Action item:
Retype, exactly as they appear below, the lines between the line holding "### Hardware Setup" and the line holding "After adding the", both ends included.

Dataset items:
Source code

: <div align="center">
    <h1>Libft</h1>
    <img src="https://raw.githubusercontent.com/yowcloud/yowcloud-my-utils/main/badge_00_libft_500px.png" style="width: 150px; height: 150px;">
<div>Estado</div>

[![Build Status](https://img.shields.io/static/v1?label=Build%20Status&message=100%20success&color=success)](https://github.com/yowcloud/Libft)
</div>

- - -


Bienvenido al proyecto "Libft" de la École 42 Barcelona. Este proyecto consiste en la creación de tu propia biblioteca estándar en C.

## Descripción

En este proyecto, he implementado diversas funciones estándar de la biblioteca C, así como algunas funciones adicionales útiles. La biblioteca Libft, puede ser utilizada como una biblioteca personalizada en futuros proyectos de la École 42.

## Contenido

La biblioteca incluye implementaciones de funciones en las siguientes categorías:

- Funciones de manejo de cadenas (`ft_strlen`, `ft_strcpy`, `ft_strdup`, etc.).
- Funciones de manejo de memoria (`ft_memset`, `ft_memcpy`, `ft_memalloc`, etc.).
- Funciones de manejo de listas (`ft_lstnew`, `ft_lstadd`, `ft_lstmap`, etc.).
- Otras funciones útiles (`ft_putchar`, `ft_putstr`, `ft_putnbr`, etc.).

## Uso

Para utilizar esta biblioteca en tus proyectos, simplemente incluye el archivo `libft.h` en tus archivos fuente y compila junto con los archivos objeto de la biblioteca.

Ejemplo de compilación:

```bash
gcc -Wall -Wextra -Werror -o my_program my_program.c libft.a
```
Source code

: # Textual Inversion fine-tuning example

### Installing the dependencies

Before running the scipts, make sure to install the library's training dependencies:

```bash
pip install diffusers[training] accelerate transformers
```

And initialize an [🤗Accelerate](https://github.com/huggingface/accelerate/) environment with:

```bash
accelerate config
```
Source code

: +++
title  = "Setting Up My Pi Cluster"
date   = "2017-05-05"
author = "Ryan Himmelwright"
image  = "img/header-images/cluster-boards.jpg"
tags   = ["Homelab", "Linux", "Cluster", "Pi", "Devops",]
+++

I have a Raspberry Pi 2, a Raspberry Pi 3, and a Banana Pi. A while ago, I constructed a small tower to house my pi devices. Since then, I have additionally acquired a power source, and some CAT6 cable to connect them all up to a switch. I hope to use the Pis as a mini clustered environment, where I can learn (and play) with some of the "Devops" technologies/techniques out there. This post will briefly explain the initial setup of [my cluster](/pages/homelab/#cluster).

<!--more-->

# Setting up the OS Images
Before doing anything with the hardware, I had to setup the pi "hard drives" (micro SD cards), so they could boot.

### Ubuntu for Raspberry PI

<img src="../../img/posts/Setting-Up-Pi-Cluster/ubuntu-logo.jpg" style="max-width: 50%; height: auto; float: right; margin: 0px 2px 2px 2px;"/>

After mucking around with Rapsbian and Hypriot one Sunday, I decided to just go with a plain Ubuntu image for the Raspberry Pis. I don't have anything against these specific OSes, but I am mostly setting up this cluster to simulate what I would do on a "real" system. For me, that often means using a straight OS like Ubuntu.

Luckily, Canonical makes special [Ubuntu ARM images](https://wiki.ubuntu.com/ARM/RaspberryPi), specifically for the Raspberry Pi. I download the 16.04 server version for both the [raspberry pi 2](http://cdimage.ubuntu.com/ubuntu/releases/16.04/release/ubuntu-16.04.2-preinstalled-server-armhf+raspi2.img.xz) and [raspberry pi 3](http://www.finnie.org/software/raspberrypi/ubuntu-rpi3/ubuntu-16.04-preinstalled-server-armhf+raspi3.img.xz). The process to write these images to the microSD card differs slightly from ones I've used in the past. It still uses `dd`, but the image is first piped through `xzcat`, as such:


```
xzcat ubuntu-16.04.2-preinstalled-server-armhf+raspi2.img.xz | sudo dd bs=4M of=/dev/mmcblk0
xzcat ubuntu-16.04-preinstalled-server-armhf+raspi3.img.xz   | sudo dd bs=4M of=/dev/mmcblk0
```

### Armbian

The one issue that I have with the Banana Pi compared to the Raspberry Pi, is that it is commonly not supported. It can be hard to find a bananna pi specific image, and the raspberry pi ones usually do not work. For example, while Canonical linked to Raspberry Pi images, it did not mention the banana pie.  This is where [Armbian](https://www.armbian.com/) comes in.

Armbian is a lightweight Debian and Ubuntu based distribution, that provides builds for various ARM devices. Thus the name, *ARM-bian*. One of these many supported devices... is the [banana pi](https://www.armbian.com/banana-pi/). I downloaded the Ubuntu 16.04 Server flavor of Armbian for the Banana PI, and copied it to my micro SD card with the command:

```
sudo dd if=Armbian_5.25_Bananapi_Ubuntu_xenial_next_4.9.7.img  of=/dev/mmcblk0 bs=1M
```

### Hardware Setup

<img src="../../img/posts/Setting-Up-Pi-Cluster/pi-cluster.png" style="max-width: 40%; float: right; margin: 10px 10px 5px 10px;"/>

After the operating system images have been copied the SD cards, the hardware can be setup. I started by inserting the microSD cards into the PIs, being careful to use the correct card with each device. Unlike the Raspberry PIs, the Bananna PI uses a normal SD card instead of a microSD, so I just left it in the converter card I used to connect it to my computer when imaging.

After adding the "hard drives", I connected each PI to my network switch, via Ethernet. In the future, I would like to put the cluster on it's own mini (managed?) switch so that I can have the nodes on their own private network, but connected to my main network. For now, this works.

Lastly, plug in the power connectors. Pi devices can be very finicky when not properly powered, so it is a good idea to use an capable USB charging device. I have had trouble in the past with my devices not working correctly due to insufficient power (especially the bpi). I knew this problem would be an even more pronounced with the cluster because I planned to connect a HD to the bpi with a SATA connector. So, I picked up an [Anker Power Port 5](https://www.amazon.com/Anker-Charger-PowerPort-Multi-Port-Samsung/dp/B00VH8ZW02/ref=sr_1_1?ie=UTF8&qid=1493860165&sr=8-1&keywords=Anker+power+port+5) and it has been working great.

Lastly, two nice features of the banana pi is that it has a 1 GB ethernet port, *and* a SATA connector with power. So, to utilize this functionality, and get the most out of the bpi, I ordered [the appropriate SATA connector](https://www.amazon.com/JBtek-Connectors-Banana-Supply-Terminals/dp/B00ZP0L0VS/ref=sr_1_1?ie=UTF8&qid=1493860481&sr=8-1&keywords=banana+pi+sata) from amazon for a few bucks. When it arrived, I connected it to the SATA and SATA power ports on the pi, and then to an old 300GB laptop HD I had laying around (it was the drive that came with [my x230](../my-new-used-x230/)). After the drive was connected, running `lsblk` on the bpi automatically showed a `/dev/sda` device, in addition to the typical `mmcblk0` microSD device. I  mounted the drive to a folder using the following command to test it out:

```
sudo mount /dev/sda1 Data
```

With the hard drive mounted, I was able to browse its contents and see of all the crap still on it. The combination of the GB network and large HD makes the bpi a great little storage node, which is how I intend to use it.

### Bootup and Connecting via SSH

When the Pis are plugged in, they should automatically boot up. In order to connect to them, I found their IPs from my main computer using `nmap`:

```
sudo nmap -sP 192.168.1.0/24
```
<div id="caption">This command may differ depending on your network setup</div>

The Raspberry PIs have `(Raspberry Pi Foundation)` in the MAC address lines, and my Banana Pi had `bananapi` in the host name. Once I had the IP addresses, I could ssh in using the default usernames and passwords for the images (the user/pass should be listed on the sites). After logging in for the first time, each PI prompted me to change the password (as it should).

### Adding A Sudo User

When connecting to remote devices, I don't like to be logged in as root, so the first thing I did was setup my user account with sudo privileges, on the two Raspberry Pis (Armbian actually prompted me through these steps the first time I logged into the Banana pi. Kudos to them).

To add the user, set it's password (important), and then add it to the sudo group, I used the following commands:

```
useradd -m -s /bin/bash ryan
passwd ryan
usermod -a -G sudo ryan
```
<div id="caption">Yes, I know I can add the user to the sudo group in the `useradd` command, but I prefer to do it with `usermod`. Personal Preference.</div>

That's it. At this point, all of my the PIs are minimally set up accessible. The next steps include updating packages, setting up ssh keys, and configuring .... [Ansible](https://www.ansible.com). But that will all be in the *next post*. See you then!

Your solution:
### Hardware Setup

<img src="../../img/posts/Setting-Up-Pi-Cluster/pi-cluster.png" style="max-width: 40%; float: right; margin: 10px 10px 5px 10px;"/>

After the operating system images have been copied the SD cards, the hardware can be setup. I started by inserting the microSD cards into the PIs, being careful to use the correct card with each device. Unlike the Raspberry PIs, the Bananna PI uses a normal SD card instead of a microSD, so I just left it in the converter card I used to connect it to my computer when imaging.

After adding the "hard drives", I connected each PI to my network switch, via Ethernet. In the future, I would like to put the cluster on it's own mini (managed?) switch so that I can have the nodes on their own private network, but connected to my main network. For now, this works.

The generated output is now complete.